Prozessauftakt im Fall des qualmenden Mieters: "Ich bin stellvertretend für die Raucher hier"

24.07.2013

Das Mietverhältnis von Friedhelm Adolfs (75) war nach 40 Jahren wegen starken Rauchens gekündigt worden. Der schmächtige Rentner mit dem Vollbart ist zu einer Symbolfigur vieler Raucher geworden, die sich in die Enge getrieben fühlen. Am Mittwoch bekunden sie ihre Solidarität mit Adolfs. Seine Sympathisanten erkennt man auch am Raucherhusten.

 

"Ich bin kein Robin Hood und ich habe auch keinen Pfeil und Bogen. Aber ich bin stellvertretend für die Raucher hier", sagt der 74-Jährige vor dem Prozess. "Wir können uns nicht alles gefallen lassen."

Der Fall vor dem Amtsgericht (AG) Düsseldorf (Az. 24 C 1355/13) könne durchaus Auswirkungen für die Rechte der Raucher haben, sagt Adolfs Anwältin Nina Plein.

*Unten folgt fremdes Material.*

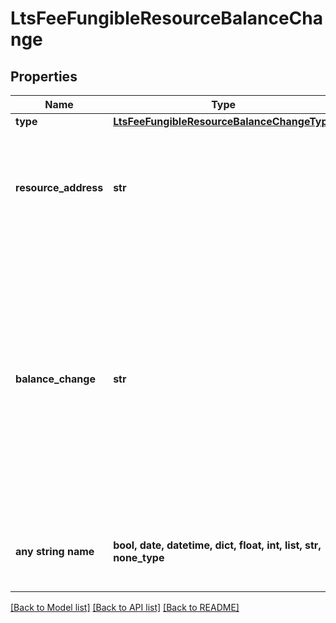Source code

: # LtsFeeFungibleResourceBalanceChange


## Properties
Name | Type | Description | Notes
------------ | ------------- | ------------- | -------------
**type** | [**LtsFeeFungibleResourceBalanceChangeType**](LtsFeeFungibleResourceBalanceChangeType.md) |  | 
**resource_address** | **str** | The Bech32m-encoded human readable version of the fungible resource&#39;s address  | 
**balance_change** | **str** | The string-encoded decimal representing the amount of change for the fungible resource. A decimal is formed of some signed integer &#x60;m&#x60; of attos (&#x60;10^(-18)&#x60;) units, where &#x60;-2^(256 - 1) &lt;&#x3D; m &lt; 2^(256 - 1)&#x60;.  | 
**any string name** | **bool, date, datetime, dict, float, int, list, str, none_type** | any string name can be used but the value must be the correct type | [optional]

[[Back to Model list]](../README.md#documentation-for-models) [[Back to API list]](../README.md#documentation-for-api-endpoints) [[Back to README]](../README.md)


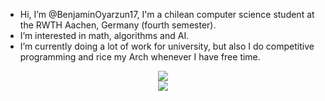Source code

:- Hi, I’m @BenjaminOyarzun17, I'm a chilean computer science student at the RWTH Aachen, Germany (fourth semester).
- I’m interested in math, algorithms and AI.
- I’m currently doing a lot of work for university, but also I do competitive programming and rice my Arch whenever I have free time.

<span>
<div align="center">
<a href = "https://www.linkedin.com/in/benjam%C3%ADn-o-73634a22b" align= "center" target= "_blank" >
  <img src="https://img.shields.io/badge/https%3A%2F%2Fwww.linkedin.com%2Fin%2Fbenjam%25C3%25ADn-o-73634a22b?style=for-the-badge&logo=linkedin&label=LINKEDIN" align="center" />
</a>
<br/>
</div>
<div align="center">
  <img src="https://komarev.com/ghpvc/?username=BenjaminOyarzun17&&style=for-the-badge" align="center" />
</div>
</span>

<!---
BenjaminOyarzun17/BenjaminOyarzun17 is a ✨ special ✨ repository because its `README.md` (this file) appears on your GitHub profile.
You can click the Preview link to take a look at your changes.
--->
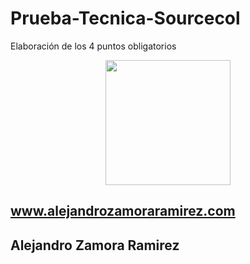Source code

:# Prueba-Tecnica-Sourcecol
Elaboración de los 4 puntos obligatorios


<p align="center">
  <img src="https://upload.wikimedia.org/wikipedia/commons/thumb/0/0d/C_Sharp_wordmark.svg/245px-C_Sharp_wordmark.svg.png" width="200" height="200">
</p>

## www.alejandrozamoraramirez.com
## Alejandro Zamora Ramirez
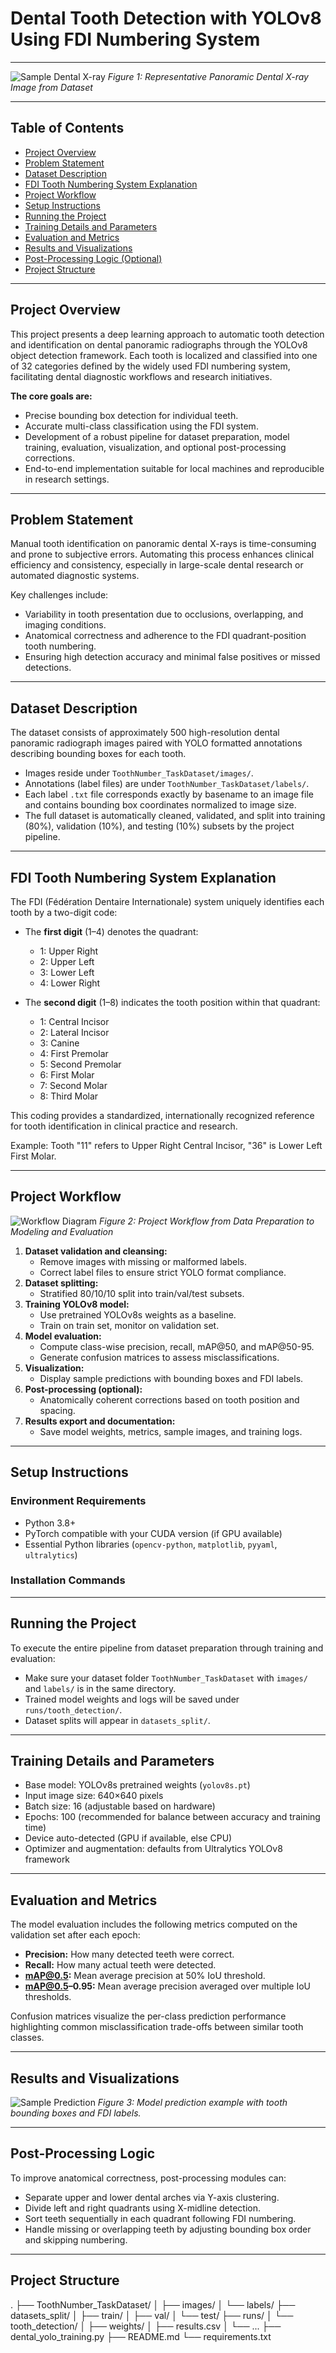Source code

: # Dental Tooth Detection with YOLOv8 Using FDI Numbering System

---

![Sample Dental X-ray](https://github.com/Srinu363/Dental/blob/master/ToothNumber_TaskDataset/images/05473f26-20240924-154033777.jpg)
*Figure 1: Representative Panoramic Dental X-ray Image from Dataset*

---

## Table of Contents

- [Project Overview](#project-overview)
- [Problem Statement](#problem-statement)
- [Dataset Description](#dataset-description)
- [FDI Tooth Numbering System Explanation](#fdi-tooth-numbering-system-explanation)
- [Project Workflow](#project-workflow)
- [Setup Instructions](#setup-instructions)
- [Running the Project](#running-the-project)
- [Training Details and Parameters](#training-details-and-parameters)
- [Evaluation and Metrics](#evaluation-and-metrics)
- [Results and Visualizations](#results-and-visualizations)
- [Post-Processing Logic (Optional)](#post-processing-logic-optional)
- [Project Structure](#project-structure)


---

## Project Overview

This project presents a deep learning approach to automatic tooth detection and identification on dental panoramic radiographs through the YOLOv8 object detection framework. Each tooth is localized and classified into one of 32 categories defined by the widely used FDI numbering system, facilitating dental diagnostic workflows and research initiatives.

**The core goals are:**
- Precise bounding box detection for individual teeth.
- Accurate multi-class classification using the FDI system.
- Development of a robust pipeline for dataset preparation, model training, evaluation, visualization, and optional post-processing corrections.
- End-to-end implementation suitable for local machines and reproducible in research settings.

---

## Problem Statement

Manual tooth identification on panoramic dental X-rays is time-consuming and prone to subjective errors. Automating this process enhances clinical efficiency and consistency, especially in large-scale dental research or automated diagnostic systems.

Key challenges include:
- Variability in tooth presentation due to occlusions, overlapping, and imaging conditions.
- Anatomical correctness and adherence to the FDI quadrant-position tooth numbering.
- Ensuring high detection accuracy and minimal false positives or missed detections.

---

## Dataset Description

The dataset consists of approximately 500 high-resolution dental panoramic radiograph images paired with YOLO formatted annotations describing bounding boxes for each tooth.

- Images reside under `ToothNumber_TaskDataset/images/`.
- Annotations (label files) are under `ToothNumber_TaskDataset/labels/`.
- Each label `.txt` file corresponds exactly by basename to an image file and contains bounding box coordinates normalized to image size.
- The full dataset is automatically cleaned, validated, and split into training (80%), validation (10%), and testing (10%) subsets by the project pipeline.

---

## FDI Tooth Numbering System Explanation

The FDI (Fédération Dentaire Internationale) system uniquely identifies each tooth by a two-digit code:

- The **first digit** (1–4) denotes the quadrant:
  - 1: Upper Right
  - 2: Upper Left
  - 3: Lower Left
  - 4: Lower Right

- The **second digit** (1–8) indicates the tooth position within that quadrant:
  - 1: Central Incisor
  - 2: Lateral Incisor
  - 3: Canine
  - 4: First Premolar
  - 5: Second Premolar
  - 6: First Molar
  - 7: Second Molar
  - 8: Third Molar

This coding provides a standardized, internationally recognized reference for tooth identification in clinical practice and research.

Example: Tooth "11" refers to Upper Right Central Incisor, "36" is Lower Left First Molar.

---

## Project Workflow

![Workflow Diagram](https://github.com/Srinu363/Dental/blob/master/runs/tooth_detection/generated-image.png)
*Figure 2: Project Workflow from Data Preparation to Modeling and Evaluation*

1. **Dataset validation and cleansing:**
   - Remove images with missing or malformed labels.
   - Correct label files to ensure strict YOLO format compliance.
2. **Dataset splitting:**
   - Stratified 80/10/10 split into train/val/test subsets.
3. **Training YOLOv8 model:**
   - Use pretrained YOLOv8s weights as a baseline.
   - Train on train set, monitor on validation set.
4. **Model evaluation:**
   - Compute class-wise precision, recall, mAP@50, and mAP@50-95.
   - Generate confusion matrices to assess misclassifications.
5. **Visualization:**
   - Display sample predictions with bounding boxes and FDI labels.
6. **Post-processing (optional):**
   - Anatomically coherent corrections based on tooth position and spacing.
7. **Results export and documentation:**
   - Save model weights, metrics, sample images, and training logs.

---

## Setup Instructions

### Environment Requirements

- Python 3.8+
- PyTorch compatible with your CUDA version (if GPU available)
- Essential Python libraries (`opencv-python`, `matplotlib`, `pyyaml`, `ultralytics`)

### Installation Commands



---

## Running the Project

To execute the entire pipeline from dataset preparation through training and evaluation:


- Make sure your dataset folder `ToothNumber_TaskDataset` with `images/` and `labels/` is in the same directory.
- Trained model weights and logs will be saved under `runs/tooth_detection/`.
- Dataset splits will appear in `datasets_split/`.

---

## Training Details and Parameters

- Base model: YOLOv8s pretrained weights (`yolov8s.pt`)
- Input image size: 640×640 pixels
- Batch size: 16 (adjustable based on hardware)
- Epochs: 100 (recommended for balance between accuracy and training time)
- Device auto-detected (GPU if available, else CPU)
- Optimizer and augmentation: defaults from Ultralytics YOLOv8 framework

---

## Evaluation and Metrics

The model evaluation includes the following metrics computed on the validation set after each epoch:

- **Precision:** How many detected teeth were correct.
- **Recall:** How many actual teeth were detected.
- **mAP@0.5:** Mean average precision at 50% IoU threshold.
- **mAP@0.5–0.95:** Mean average precision averaged over multiple IoU thresholds.

Confusion matrices visualize the per-class prediction performance highlighting common misclassification trade-offs between similar tooth classes.

---

## Results and Visualizations

![Sample Prediction](https://github.com/Srinu363/Dental/blob/master/runs/tooth_detection/train_batch1.jpg)
*Figure 3: Model prediction example with tooth bounding boxes and FDI labels.*



---

## Post-Processing Logic

To improve anatomical correctness, post-processing modules can:

- Separate upper and lower dental arches via Y-axis clustering.
- Divide left and right quadrants using X-midline detection.
- Sort teeth sequentially in each quadrant following FDI numbering.
- Handle missing or overlapping teeth by adjusting bounding box order and skipping numbering.

---

## Project Structure

.
├── ToothNumber_TaskDataset/
│   ├── images/
│   └── labels/
├── datasets_split/
│   ├── train/
│   ├── val/
│   └── test/
├── runs/
│   └── tooth_detection/
│ ├── weights/
│ ├── results.csv
│ └── ...
├── dental_yolo_training.py
├── README.md
└── requirements.txt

Schließlich prallen hier zwei Grundrechte aufeinander: Die persönliche Freiheit des Mieters und das Recht auf körperliche Unversehrtheit seiner Nachbarn. Wird die Justiz die Grenze neu vermessen?

Die Verhandlung dauert nur wenige Minuten. Beide Seiten schließen eine gütliche Einigung aus. Amtsrichter Tobias Rundel hat keine weiteren Fragen und lässt sich nicht in die Karten gucken. Er bestimmt den Verkündungstermin auf kommende Woche.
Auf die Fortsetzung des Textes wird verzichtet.